= Beginning of Section =

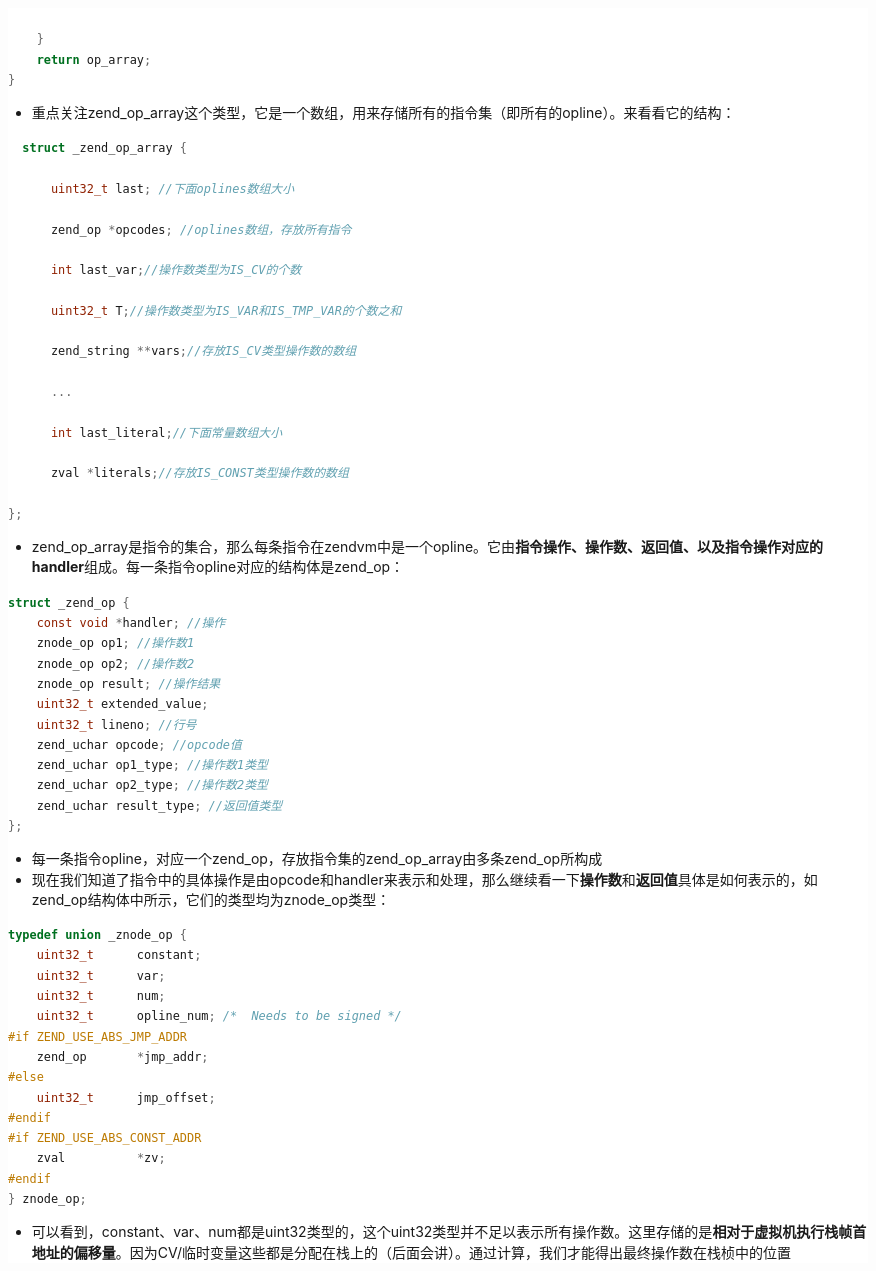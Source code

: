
 ```c
	
	}
	return op_array;
}
```
 - 重点关注zend_op_array这个类型，它是一个数组，用来存储所有的指令集（即所有的opline）。来看看它的结构：
```c
  struct _zend_op_array {

      uint32_t last; //下面oplines数组大小

      zend_op *opcodes; //oplines数组，存放所有指令

      int last_var;//操作数类型为IS_CV的个数

      uint32_t T;//操作数类型为IS_VAR和IS_TMP_VAR的个数之和

      zend_string **vars;//存放IS_CV类型操作数的数组

      ...

      int last_literal;//下面常量数组大小

      zval *literals;//存放IS_CONST类型操作数的数组

};
```
 - zend_op_array是指令的集合，那么每条指令在zendvm中是一个opline。它由**指令操作、操作数、返回值、以及指令操作对应的handler**组成。每一条指令opline对应的结构体是zend_op：
```c
struct _zend_op {
	const void *handler; //操作
	znode_op op1; //操作数1
	znode_op op2; //操作数2
	znode_op result; //操作结果
	uint32_t extended_value;
	uint32_t lineno; //行号
	zend_uchar opcode; //opcode值
	zend_uchar op1_type; //操作数1类型
	zend_uchar op2_type; //操作数2类型
	zend_uchar result_type; //返回值类型
};
```
 - 每一条指令opline，对应一个zend_op，存放指令集的zend_op_array由多条zend_op所构成
 - 现在我们知道了指令中的具体操作是由opcode和handler来表示和处理，那么继续看一下**操作数**和**返回值**具体是如何表示的，如zend_op结构体中所示，它们的类型均为znode_op类型：
```c
typedef union _znode_op {
	uint32_t      constant;
	uint32_t      var;
	uint32_t      num;
	uint32_t      opline_num; /*  Needs to be signed */
#if ZEND_USE_ABS_JMP_ADDR
	zend_op       *jmp_addr;
#else
	uint32_t      jmp_offset;
#endif
#if ZEND_USE_ABS_CONST_ADDR
	zval          *zv;
#endif
} znode_op;
```
 - 可以看到，constant、var、num都是uint32类型的，这个uint32类型并不足以表示所有操作数。这里存储的是**相对于虚拟机执行栈帧首地址的偏移量**。因为CV/临时变量这些都是分配在栈上的（后面会讲）。通过计算，我们才能得出最终操作数在栈桢中的位置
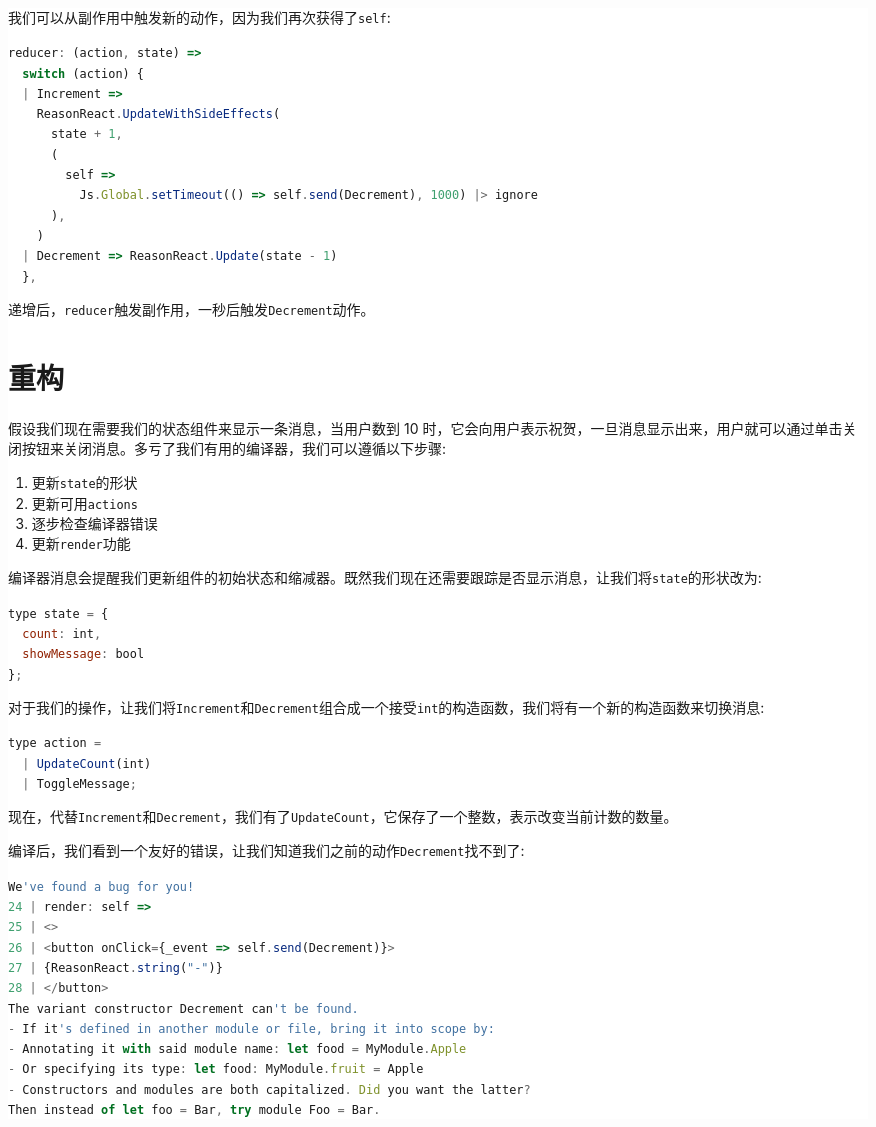 我们可以从副作用中触发新的动作，因为我们再次获得了`self`:

```js
reducer: (action, state) =>
  switch (action) {
  | Increment =>
    ReasonReact.UpdateWithSideEffects(
      state + 1,
      (
        self =>
          Js.Global.setTimeout(() => self.send(Decrement), 1000) |> ignore
      ),
    )
  | Decrement => ReasonReact.Update(state - 1)
  },
```

递增后，`reducer`触发副作用，一秒后触发`Decrement`动作。

# 重构

假设我们现在需要我们的状态组件来显示一条消息，当用户数到 10 时，它会向用户表示祝贺，一旦消息显示出来，用户就可以通过单击关闭按钮来关闭消息。多亏了我们有用的编译器，我们可以遵循以下步骤:

1.  更新`state`的形状
2.  更新可用`actions`
3.  逐步检查编译器错误
4.  更新`render`功能

编译器消息会提醒我们更新组件的初始状态和缩减器。既然我们现在还需要跟踪是否显示消息，让我们将`state`的形状改为:

```js
type state = {
  count: int,
  showMessage: bool
};
```

对于我们的操作，让我们将`Increment`和`Decrement`组合成一个接受`int`的构造函数，我们将有一个新的构造函数来切换消息:

```js
type action =
  | UpdateCount(int)
  | ToggleMessage;
```

现在，代替`Increment`和`Decrement`，我们有了`UpdateCount`，它保存了一个整数，表示改变当前计数的数量。

编译后，我们看到一个友好的错误，让我们知道我们之前的动作`Decrement`找不到了:

```js
We've found a bug for you!
24 | render: self =>
25 | <>
26 | <button onClick={_event => self.send(Decrement)}>
27 | {ReasonReact.string("-")}
28 | </button>
The variant constructor Decrement can't be found.
- If it's defined in another module or file, bring it into scope by:
- Annotating it with said module name: let food = MyModule.Apple
- Or specifying its type: let food: MyModule.fruit = Apple
- Constructors and modules are both capitalized. Did you want the latter?
Then instead of let foo = Bar, try module Foo = Bar.
```

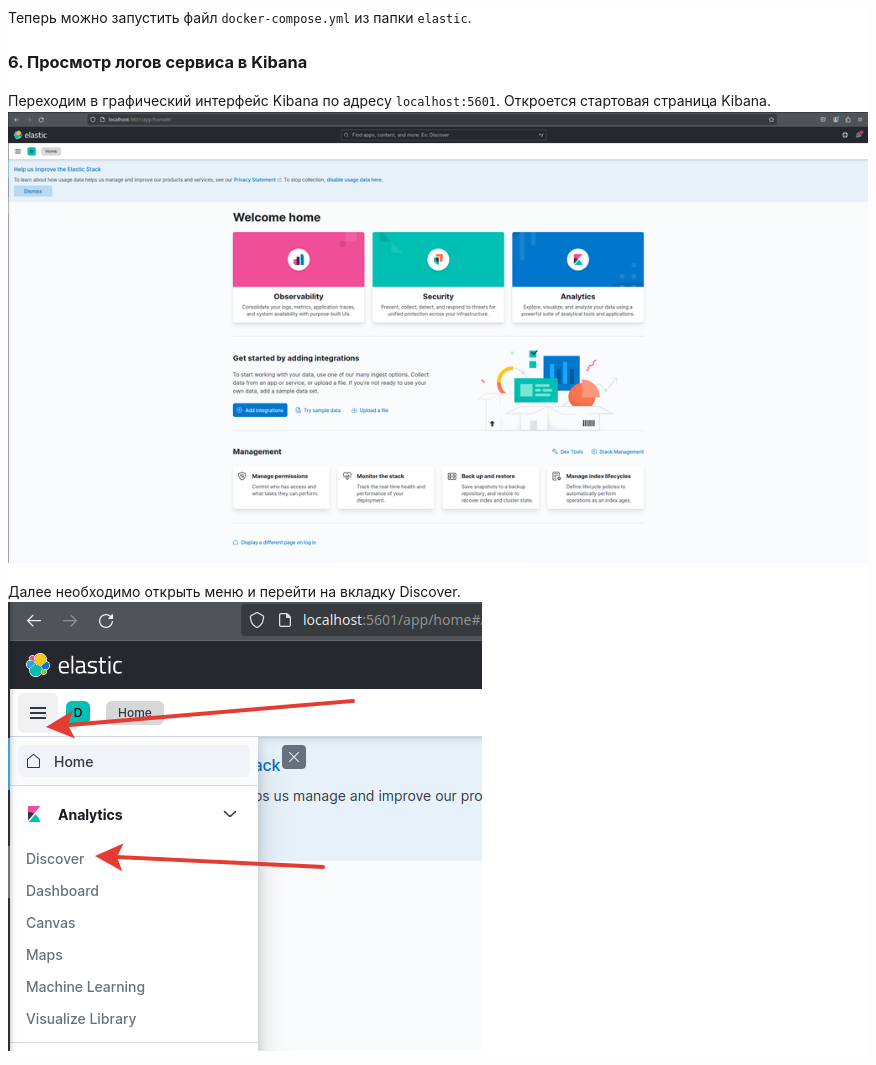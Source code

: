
 ```
```
Теперь можно запустить файл `docker-compose.yml` из папки `elastic`. 

### 6. Просмотр логов сервиса в Kibana

Переходим в графический интерфейс Kibana по адресу `localhost:5601`. Откроется стартовая страница Kibana.
![Стартовая страница Kibana](./screenshots/2.png)

Далее необходимо открыть меню и перейти на вкладку Discover.
![Выбор пункта Discover](./screenshots/3.png)
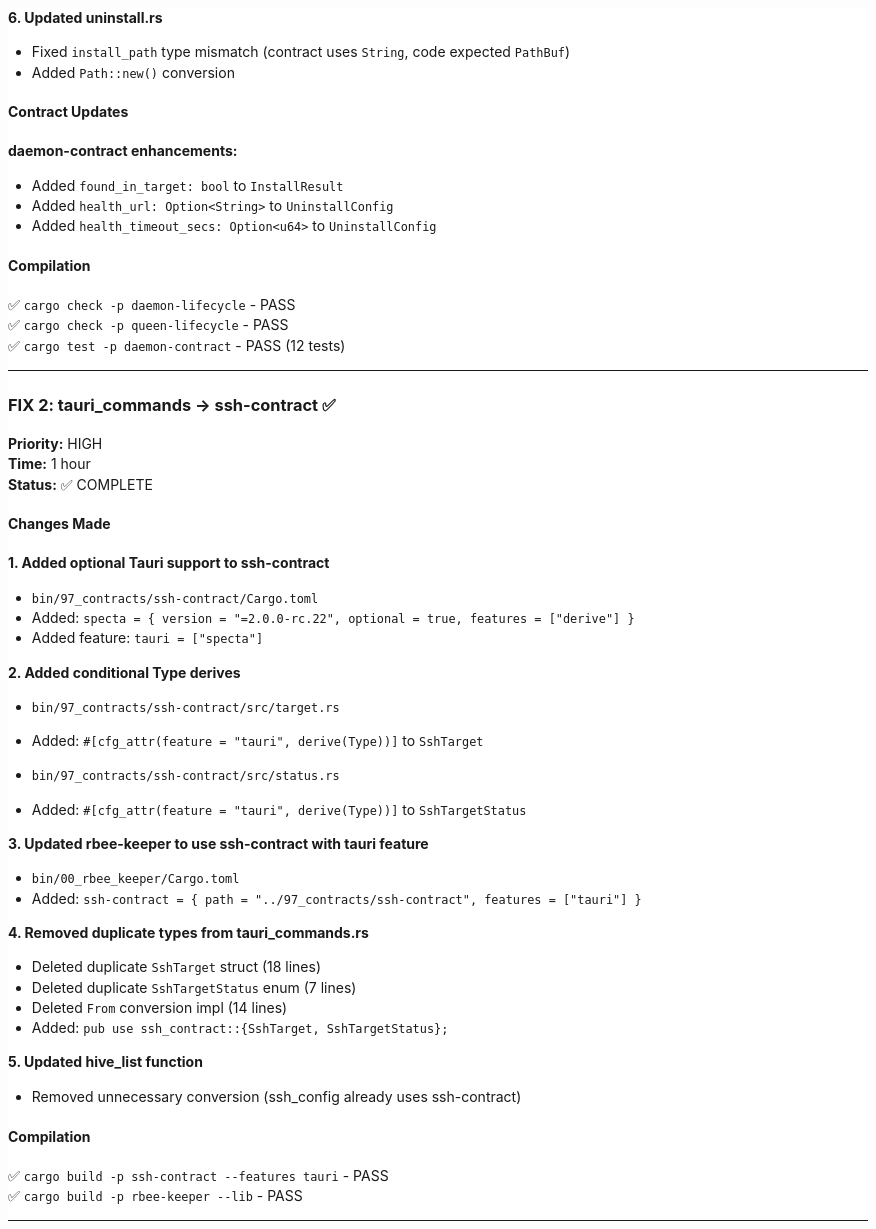 **6. Updated uninstall.rs**
- Fixed `install_path` type mismatch (contract uses `String`, code expected `PathBuf`)
- Added `Path::new()` conversion

#### Contract Updates

**daemon-contract enhancements:**
- Added `found_in_target: bool` to `InstallResult`
- Added `health_url: Option<String>` to `UninstallConfig`
- Added `health_timeout_secs: Option<u64>` to `UninstallConfig`

#### Compilation

✅ `cargo check -p daemon-lifecycle` - PASS  
✅ `cargo check -p queen-lifecycle` - PASS  
✅ `cargo test -p daemon-contract` - PASS (12 tests)

---

### FIX 2: tauri_commands → ssh-contract ✅

**Priority:** HIGH  
**Time:** 1 hour  
**Status:** ✅ COMPLETE

#### Changes Made

**1. Added optional Tauri support to ssh-contract**
- `bin/97_contracts/ssh-contract/Cargo.toml`
- Added: `specta = { version = "=2.0.0-rc.22", optional = true, features = ["derive"] }`
- Added feature: `tauri = ["specta"]`

**2. Added conditional Type derives**
- `bin/97_contracts/ssh-contract/src/target.rs`
- Added: `#[cfg_attr(feature = "tauri", derive(Type))]` to `SshTarget`

- `bin/97_contracts/ssh-contract/src/status.rs`
- Added: `#[cfg_attr(feature = "tauri", derive(Type))]` to `SshTargetStatus`

**3. Updated rbee-keeper to use ssh-contract with tauri feature**
- `bin/00_rbee_keeper/Cargo.toml`
- Added: `ssh-contract = { path = "../97_contracts/ssh-contract", features = ["tauri"] }`

**4. Removed duplicate types from tauri_commands.rs**
- Deleted duplicate `SshTarget` struct (18 lines)
- Deleted duplicate `SshTargetStatus` enum (7 lines)
- Deleted `From` conversion impl (14 lines)
- Added: `pub use ssh_contract::{SshTarget, SshTargetStatus};`

**5. Updated hive_list function**
- Removed unnecessary conversion (ssh_config already uses ssh-contract)

#### Compilation

✅ `cargo build -p ssh-contract --features tauri` - PASS  
✅ `cargo build -p rbee-keeper --lib` - PASS

---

= End of Section =

-- REQUIREMENT --
From the records above, pull out every line containing the word "specta".

-- EXERCISE RESPONSE --
- Added: `specta = { version = "=2.0.0-rc.22", optional = true, features = ["derive"] }`
- Added feature: `tauri = ["specta"]`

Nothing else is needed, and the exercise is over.